Information
Jul 18, 2023
Challenging Radiology Diagnostic Quizzes with ChatGPT: Verification of Diagnostic Accuracy Using GPT-4
We revealed that ChatGPT powered by the large language model GPT-4 demonstrated approximately 54% accuracy when verifying diagnostic precision on "Diagnosis Please" quizzes.
Paper
Diagnostic Performance of ChatGPT from Patient History and Imaging Findings on the Diagnosis Please Quizzes
Radiology
https://doi.org/10.1148/radiol.231040
Author's Comments
Shortly after GPT-4 was introduced to ChatGPT, we were impressed by the technology and decided to complete this research quickly. While validations using large language models in the medical field have increased recently, compiling this paper during what could be considered the early stages was an exciting experience. Additionally, we exchanged numerous communications with Radiology's editorial committee. Initially submitted as an original paper, we ultimately agreed to convert it to a short article, which I believe was possible because they responded positively, saying they "felt your passion" during our exchanges.

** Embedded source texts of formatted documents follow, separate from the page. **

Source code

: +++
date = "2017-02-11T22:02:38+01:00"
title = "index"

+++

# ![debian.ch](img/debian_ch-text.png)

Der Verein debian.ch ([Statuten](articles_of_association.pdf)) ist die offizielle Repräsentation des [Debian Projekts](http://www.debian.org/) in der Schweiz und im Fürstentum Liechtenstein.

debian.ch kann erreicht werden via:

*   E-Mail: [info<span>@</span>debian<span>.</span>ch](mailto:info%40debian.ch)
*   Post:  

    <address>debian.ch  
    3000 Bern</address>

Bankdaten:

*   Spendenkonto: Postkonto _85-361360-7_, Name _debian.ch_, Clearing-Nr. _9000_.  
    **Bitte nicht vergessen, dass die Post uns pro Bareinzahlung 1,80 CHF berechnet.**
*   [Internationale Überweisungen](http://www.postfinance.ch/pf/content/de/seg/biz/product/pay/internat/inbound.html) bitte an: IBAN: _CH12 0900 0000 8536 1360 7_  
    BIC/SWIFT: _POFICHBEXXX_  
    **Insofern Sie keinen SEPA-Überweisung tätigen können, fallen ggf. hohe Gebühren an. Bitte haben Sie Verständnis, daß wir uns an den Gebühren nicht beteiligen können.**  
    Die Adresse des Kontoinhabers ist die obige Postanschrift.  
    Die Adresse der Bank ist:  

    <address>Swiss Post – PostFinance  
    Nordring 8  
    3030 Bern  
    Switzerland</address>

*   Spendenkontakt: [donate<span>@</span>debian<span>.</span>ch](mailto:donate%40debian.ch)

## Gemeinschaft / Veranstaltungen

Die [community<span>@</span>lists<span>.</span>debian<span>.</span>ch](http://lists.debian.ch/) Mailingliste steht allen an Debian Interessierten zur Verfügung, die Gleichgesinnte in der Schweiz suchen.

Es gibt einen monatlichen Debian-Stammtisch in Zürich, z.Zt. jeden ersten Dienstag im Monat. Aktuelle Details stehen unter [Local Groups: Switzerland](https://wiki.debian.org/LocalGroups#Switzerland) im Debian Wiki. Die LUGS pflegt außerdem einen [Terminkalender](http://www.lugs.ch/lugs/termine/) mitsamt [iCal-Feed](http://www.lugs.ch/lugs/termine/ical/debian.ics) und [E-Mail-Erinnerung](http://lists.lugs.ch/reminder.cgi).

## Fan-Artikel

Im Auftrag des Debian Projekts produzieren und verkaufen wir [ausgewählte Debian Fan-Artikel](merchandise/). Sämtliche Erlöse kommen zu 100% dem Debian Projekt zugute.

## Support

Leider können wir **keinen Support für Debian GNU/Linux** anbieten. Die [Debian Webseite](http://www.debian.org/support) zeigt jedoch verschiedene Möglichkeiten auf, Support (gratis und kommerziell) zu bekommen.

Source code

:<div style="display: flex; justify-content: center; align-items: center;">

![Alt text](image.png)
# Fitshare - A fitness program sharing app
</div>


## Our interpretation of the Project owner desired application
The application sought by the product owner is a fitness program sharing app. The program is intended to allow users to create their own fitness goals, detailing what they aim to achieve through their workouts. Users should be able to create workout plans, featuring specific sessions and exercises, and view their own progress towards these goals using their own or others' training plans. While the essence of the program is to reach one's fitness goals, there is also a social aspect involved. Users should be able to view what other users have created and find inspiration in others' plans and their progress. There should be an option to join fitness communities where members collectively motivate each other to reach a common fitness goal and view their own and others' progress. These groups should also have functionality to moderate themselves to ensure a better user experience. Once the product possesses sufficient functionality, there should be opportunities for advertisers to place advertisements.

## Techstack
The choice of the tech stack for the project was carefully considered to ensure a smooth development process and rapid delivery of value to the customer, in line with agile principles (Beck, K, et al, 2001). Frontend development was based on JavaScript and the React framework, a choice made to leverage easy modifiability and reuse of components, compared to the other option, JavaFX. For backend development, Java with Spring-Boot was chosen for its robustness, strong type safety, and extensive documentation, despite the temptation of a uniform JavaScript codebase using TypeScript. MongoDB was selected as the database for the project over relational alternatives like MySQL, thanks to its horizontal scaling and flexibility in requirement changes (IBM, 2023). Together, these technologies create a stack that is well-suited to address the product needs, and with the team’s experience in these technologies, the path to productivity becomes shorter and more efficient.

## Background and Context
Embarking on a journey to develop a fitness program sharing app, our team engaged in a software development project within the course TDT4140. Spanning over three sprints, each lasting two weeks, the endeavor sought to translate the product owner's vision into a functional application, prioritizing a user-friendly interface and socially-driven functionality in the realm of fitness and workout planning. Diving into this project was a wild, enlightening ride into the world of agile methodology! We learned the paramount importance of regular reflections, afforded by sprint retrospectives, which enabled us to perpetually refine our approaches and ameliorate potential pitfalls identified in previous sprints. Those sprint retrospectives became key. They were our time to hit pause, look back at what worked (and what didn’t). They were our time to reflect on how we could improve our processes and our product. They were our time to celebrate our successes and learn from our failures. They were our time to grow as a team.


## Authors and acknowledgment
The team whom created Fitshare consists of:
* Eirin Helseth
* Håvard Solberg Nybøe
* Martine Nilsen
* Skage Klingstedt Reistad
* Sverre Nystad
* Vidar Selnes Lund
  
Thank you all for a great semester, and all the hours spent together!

In particular, the persistent discussions with the editorial committee during the submission process strengthened our commitment to our research.
Paper Overview
This paper investigates how accurately GPT-4-based ChatGPT can derive final diagnoses for "Diagnosis Please" quizzes regularly published in Radiology. Patient history and medical imaging findings, which are important information sources in clinical practice, were provided incrementally for diagnosis. Since ChatGPT itself cannot directly interpret images, we presented findings extracted from the papers as text, and two radiologists evaluated the results. Among 313 cases, the accuracy rate was 22% when diagnosis was based solely on patient history, but improved to 57% when imaging findings were added, and reached 61% when both were combined. For the task of determining a single definitive diagnosis, an overall accuracy rate of 54% was demonstrated.
Paper Details
This study examined 313 cases published from 1998 to 2023, having ChatGPT provide differential diagnoses at three stages for each quiz: based on "patient history," "presented imaging findings," and "combined information." Subsequently, ChatGPT was asked to select a final diagnosis, which was then evaluated for agreement with the correct answer published in Radiology. Although the analysis revealed no statistically significant differences between time periods, considering the possibility that cases from before September 2021 might have been included in the training data, this represents more solid performance than anticipated. Notable differences appeared across clinical domains, with cardiovascular cases showing a high accuracy of 79%, while musculoskeletal cases remained at 42%. When specialists evaluated the appropriateness of differential diagnoses provided by ChatGPT on a 5-point scale, the median reached 5.0, indicating generally satisfactory results. However, this quiz format has more constraints compared to actual clinical environments, and ChatGPT also has the weakness of being unable to directly reference images. Nevertheless, amid concerns about radiologist shortages, demonstrating the potential for such AI-based immediate decision support is meaningful. Ultimately, we confirmed ChatGPT's moderate reliability, though it's not uniformly effective across all clinical domains, and we recognize the need for further validation in the future.